WHAT THIS TASK INVOLVES: Pictures aside, return every line below exactly as written.

RECORDS SUPPLIED:

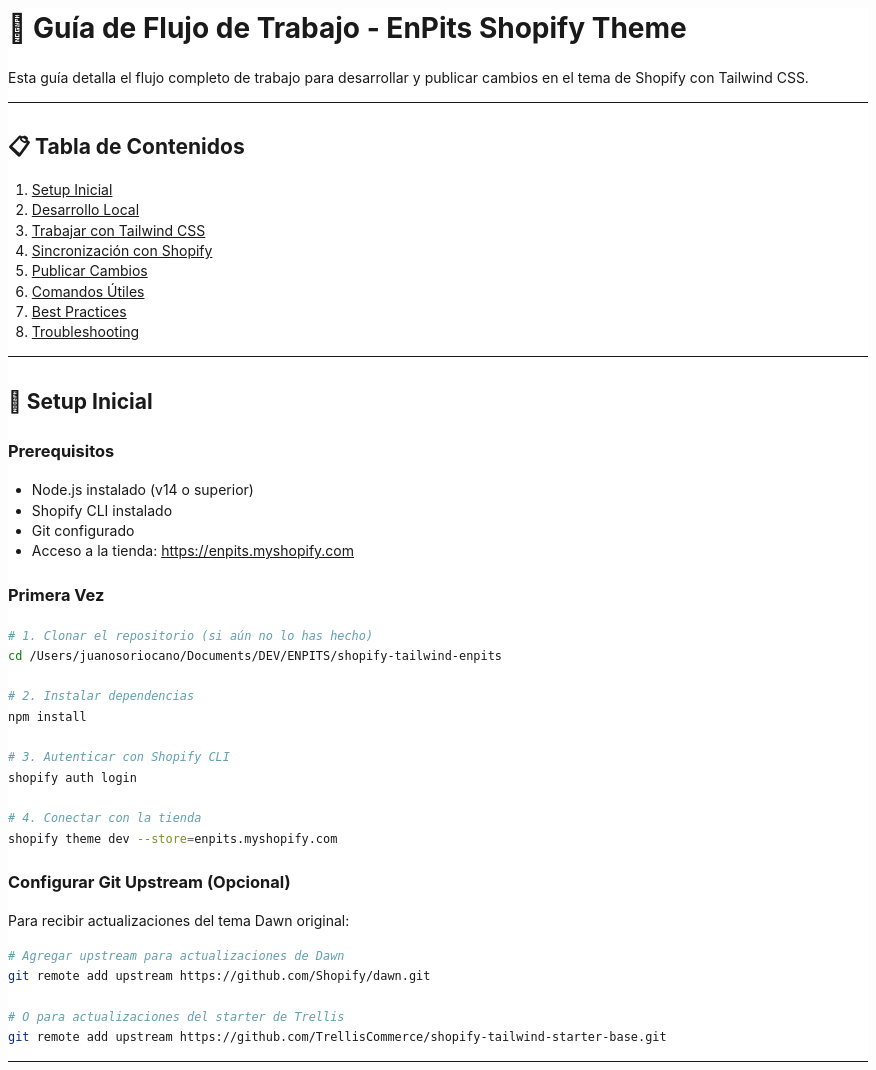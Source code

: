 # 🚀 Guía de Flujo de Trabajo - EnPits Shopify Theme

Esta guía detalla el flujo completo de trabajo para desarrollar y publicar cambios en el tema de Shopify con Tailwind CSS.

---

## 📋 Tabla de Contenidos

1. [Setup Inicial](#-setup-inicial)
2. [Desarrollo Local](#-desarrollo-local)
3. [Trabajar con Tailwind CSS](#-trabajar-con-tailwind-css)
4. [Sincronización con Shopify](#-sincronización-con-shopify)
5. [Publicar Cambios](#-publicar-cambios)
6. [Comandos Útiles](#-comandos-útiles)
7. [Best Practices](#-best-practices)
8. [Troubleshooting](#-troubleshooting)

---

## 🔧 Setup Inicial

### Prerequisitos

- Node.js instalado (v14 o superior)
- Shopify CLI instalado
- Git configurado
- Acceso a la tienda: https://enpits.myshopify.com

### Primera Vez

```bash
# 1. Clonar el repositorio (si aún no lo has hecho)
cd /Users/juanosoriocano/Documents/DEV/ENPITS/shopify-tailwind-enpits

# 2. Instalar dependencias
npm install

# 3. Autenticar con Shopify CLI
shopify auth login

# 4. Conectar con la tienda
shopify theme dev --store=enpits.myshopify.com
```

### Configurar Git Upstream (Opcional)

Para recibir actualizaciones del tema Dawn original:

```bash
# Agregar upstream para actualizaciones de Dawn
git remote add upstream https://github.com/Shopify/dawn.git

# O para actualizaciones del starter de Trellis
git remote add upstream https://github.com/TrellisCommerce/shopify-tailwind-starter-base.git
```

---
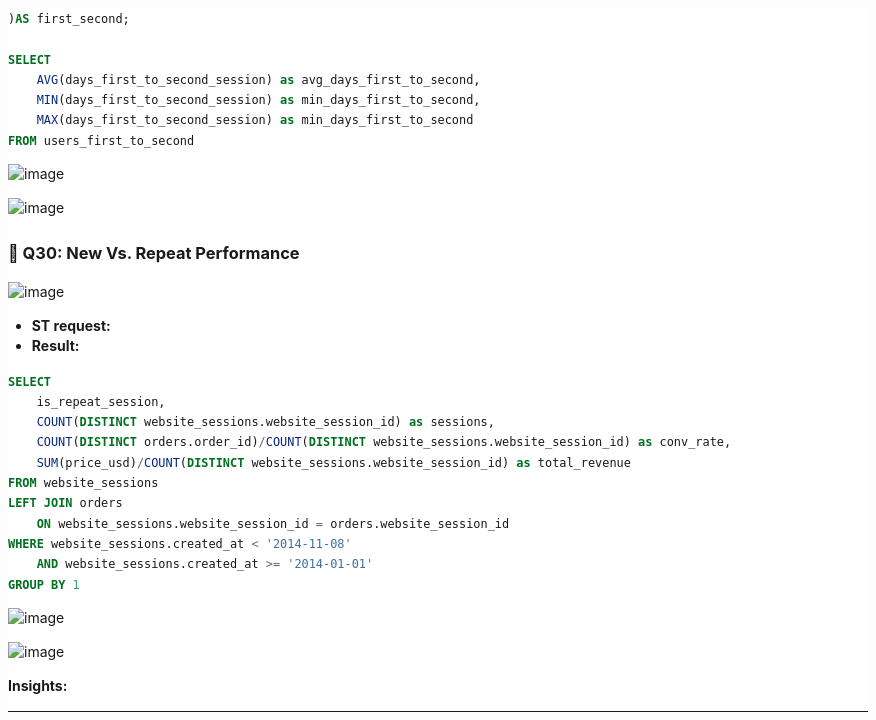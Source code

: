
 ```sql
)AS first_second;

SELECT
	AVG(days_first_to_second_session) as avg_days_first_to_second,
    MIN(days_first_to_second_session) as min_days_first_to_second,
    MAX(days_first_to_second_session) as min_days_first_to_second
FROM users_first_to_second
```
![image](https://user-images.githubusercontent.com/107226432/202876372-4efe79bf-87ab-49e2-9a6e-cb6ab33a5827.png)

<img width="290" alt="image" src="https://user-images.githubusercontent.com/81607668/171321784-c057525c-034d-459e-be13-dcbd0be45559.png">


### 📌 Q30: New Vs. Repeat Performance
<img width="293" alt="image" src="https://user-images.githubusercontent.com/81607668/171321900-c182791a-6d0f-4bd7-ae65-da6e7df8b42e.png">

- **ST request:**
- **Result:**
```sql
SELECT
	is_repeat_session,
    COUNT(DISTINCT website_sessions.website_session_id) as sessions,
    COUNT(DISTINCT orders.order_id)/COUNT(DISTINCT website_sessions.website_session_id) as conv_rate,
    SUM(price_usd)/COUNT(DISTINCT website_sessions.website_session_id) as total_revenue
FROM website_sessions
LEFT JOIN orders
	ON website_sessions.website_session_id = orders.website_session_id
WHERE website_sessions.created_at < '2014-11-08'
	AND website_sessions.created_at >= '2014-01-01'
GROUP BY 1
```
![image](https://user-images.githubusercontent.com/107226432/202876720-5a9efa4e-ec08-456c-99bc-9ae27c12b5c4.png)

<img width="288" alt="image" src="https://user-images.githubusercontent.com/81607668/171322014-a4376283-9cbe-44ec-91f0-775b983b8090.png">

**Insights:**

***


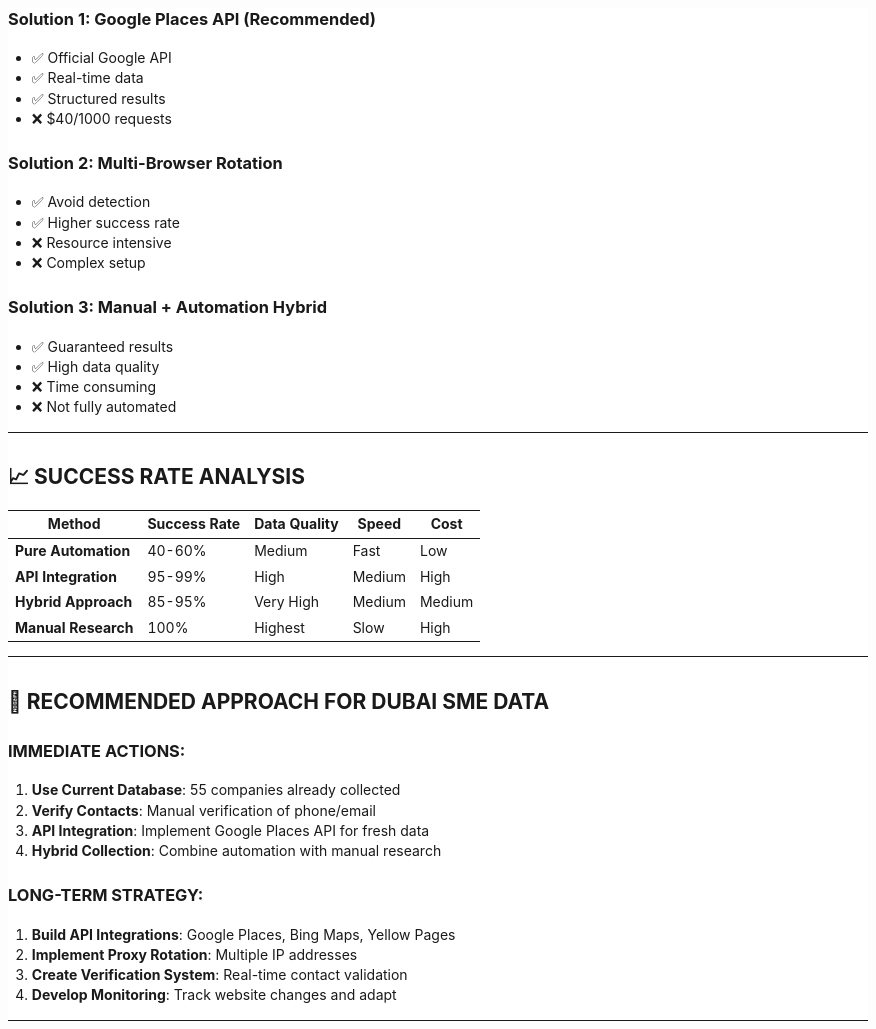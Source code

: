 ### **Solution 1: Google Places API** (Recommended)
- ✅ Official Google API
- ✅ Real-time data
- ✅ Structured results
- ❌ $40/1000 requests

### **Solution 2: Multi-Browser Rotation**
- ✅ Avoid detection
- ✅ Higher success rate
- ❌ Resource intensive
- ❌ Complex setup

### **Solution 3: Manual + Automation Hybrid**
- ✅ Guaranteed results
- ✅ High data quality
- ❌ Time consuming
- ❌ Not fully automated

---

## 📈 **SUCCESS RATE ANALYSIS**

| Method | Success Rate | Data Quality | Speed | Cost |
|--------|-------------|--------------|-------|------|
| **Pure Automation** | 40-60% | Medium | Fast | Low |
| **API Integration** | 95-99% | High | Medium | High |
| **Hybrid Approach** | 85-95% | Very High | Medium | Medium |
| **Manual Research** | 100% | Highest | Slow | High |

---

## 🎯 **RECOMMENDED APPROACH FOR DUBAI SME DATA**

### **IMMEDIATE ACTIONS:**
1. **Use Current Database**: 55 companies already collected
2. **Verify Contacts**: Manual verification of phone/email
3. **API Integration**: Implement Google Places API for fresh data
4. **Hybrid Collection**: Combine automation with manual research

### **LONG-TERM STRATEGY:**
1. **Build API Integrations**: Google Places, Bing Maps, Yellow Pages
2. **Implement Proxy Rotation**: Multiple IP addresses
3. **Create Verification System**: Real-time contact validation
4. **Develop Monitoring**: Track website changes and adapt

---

OUTPUT FOR THIS EXERCISE:
Source code

: # 🚀 Guía de Flujo de Trabajo - EnPits Shopify Theme

Esta guía detalla el flujo completo de trabajo para desarrollar y publicar cambios en el tema de Shopify con Tailwind CSS.

---

## 📋 Tabla de Contenidos

1. [Setup Inicial](#-setup-inicial)
2. [Desarrollo Local](#-desarrollo-local)
3. [Trabajar con Tailwind CSS](#-trabajar-con-tailwind-css)
4. [Sincronización con Shopify](#-sincronización-con-shopify)
5. [Publicar Cambios](#-publicar-cambios)
6. [Comandos Útiles](#-comandos-útiles)
7. [Best Practices](#-best-practices)
8. [Troubleshooting](#-troubleshooting)

---

## 🔧 Setup Inicial

### Prerequisitos

- Node.js instalado (v14 o superior)
- Shopify CLI instalado
- Git configurado
- Acceso a la tienda: https://enpits.myshopify.com

### Primera Vez

```bash
# 1. Clonar el repositorio (si aún no lo has hecho)
cd /Users/juanosoriocano/Documents/DEV/ENPITS/shopify-tailwind-enpits

# 2. Instalar dependencias
npm install

# 3. Autenticar con Shopify CLI
shopify auth login

# 4. Conectar con la tienda
shopify theme dev --store=enpits.myshopify.com
```

### Configurar Git Upstream (Opcional)

Para recibir actualizaciones del tema Dawn original:

```bash
# Agregar upstream para actualizaciones de Dawn
git remote add upstream https://github.com/Shopify/dawn.git

# O para actualizaciones del starter de Trellis
git remote add upstream https://github.com/TrellisCommerce/shopify-tailwind-starter-base.git
```

---
Source code

:
 ```sql
)AS first_second;

SELECT
	AVG(days_first_to_second_session) as avg_days_first_to_second,
    MIN(days_first_to_second_session) as min_days_first_to_second,
    MAX(days_first_to_second_session) as min_days_first_to_second
FROM users_first_to_second
```
![image](https://user-images.githubusercontent.com/107226432/202876372-4efe79bf-87ab-49e2-9a6e-cb6ab33a5827.png)

<img width="290" alt="image" src="https://user-images.githubusercontent.com/81607668/171321784-c057525c-034d-459e-be13-dcbd0be45559.png">


### 📌 Q30: New Vs. Repeat Performance
<img width="293" alt="image" src="https://user-images.githubusercontent.com/81607668/171321900-c182791a-6d0f-4bd7-ae65-da6e7df8b42e.png">

- **ST request:**
- **Result:**
```sql
SELECT
	is_repeat_session,
    COUNT(DISTINCT website_sessions.website_session_id) as sessions,
    COUNT(DISTINCT orders.order_id)/COUNT(DISTINCT website_sessions.website_session_id) as conv_rate,
    SUM(price_usd)/COUNT(DISTINCT website_sessions.website_session_id) as total_revenue
FROM website_sessions
LEFT JOIN orders
	ON website_sessions.website_session_id = orders.website_session_id
WHERE website_sessions.created_at < '2014-11-08'
	AND website_sessions.created_at >= '2014-01-01'
GROUP BY 1
```
![image](https://user-images.githubusercontent.com/107226432/202876720-5a9efa4e-ec08-456c-99bc-9ae27c12b5c4.png)

<img width="288" alt="image" src="https://user-images.githubusercontent.com/81607668/171322014-a4376283-9cbe-44ec-91f0-775b983b8090.png">

**Insights:**

***


Source code

: ### **Solution 1: Google Places API** (Recommended)
- ✅ Official Google API
- ✅ Real-time data
- ✅ Structured results
- ❌ $40/1000 requests

### **Solution 2: Multi-Browser Rotation**
- ✅ Avoid detection
- ✅ Higher success rate
- ❌ Resource intensive
- ❌ Complex setup

### **Solution 3: Manual + Automation Hybrid**
- ✅ Guaranteed results
- ✅ High data quality
- ❌ Time consuming
- ❌ Not fully automated

---

## 📈 **SUCCESS RATE ANALYSIS**

| Method | Success Rate | Data Quality | Speed | Cost |
|--------|-------------|--------------|-------|------|
| **Pure Automation** | 40-60% | Medium | Fast | Low |
| **API Integration** | 95-99% | High | Medium | High |
| **Hybrid Approach** | 85-95% | Very High | Medium | Medium |
| **Manual Research** | 100% | Highest | Slow | High |

---

## 🎯 **RECOMMENDED APPROACH FOR DUBAI SME DATA**

### **IMMEDIATE ACTIONS:**
1. **Use Current Database**: 55 companies already collected
2. **Verify Contacts**: Manual verification of phone/email
3. **API Integration**: Implement Google Places API for fresh data
4. **Hybrid Collection**: Combine automation with manual research

### **LONG-TERM STRATEGY:**
1. **Build API Integrations**: Google Places, Bing Maps, Yellow Pages
2. **Implement Proxy Rotation**: Multiple IP addresses
3. **Create Verification System**: Real-time contact validation
4. **Develop Monitoring**: Track website changes and adapt

---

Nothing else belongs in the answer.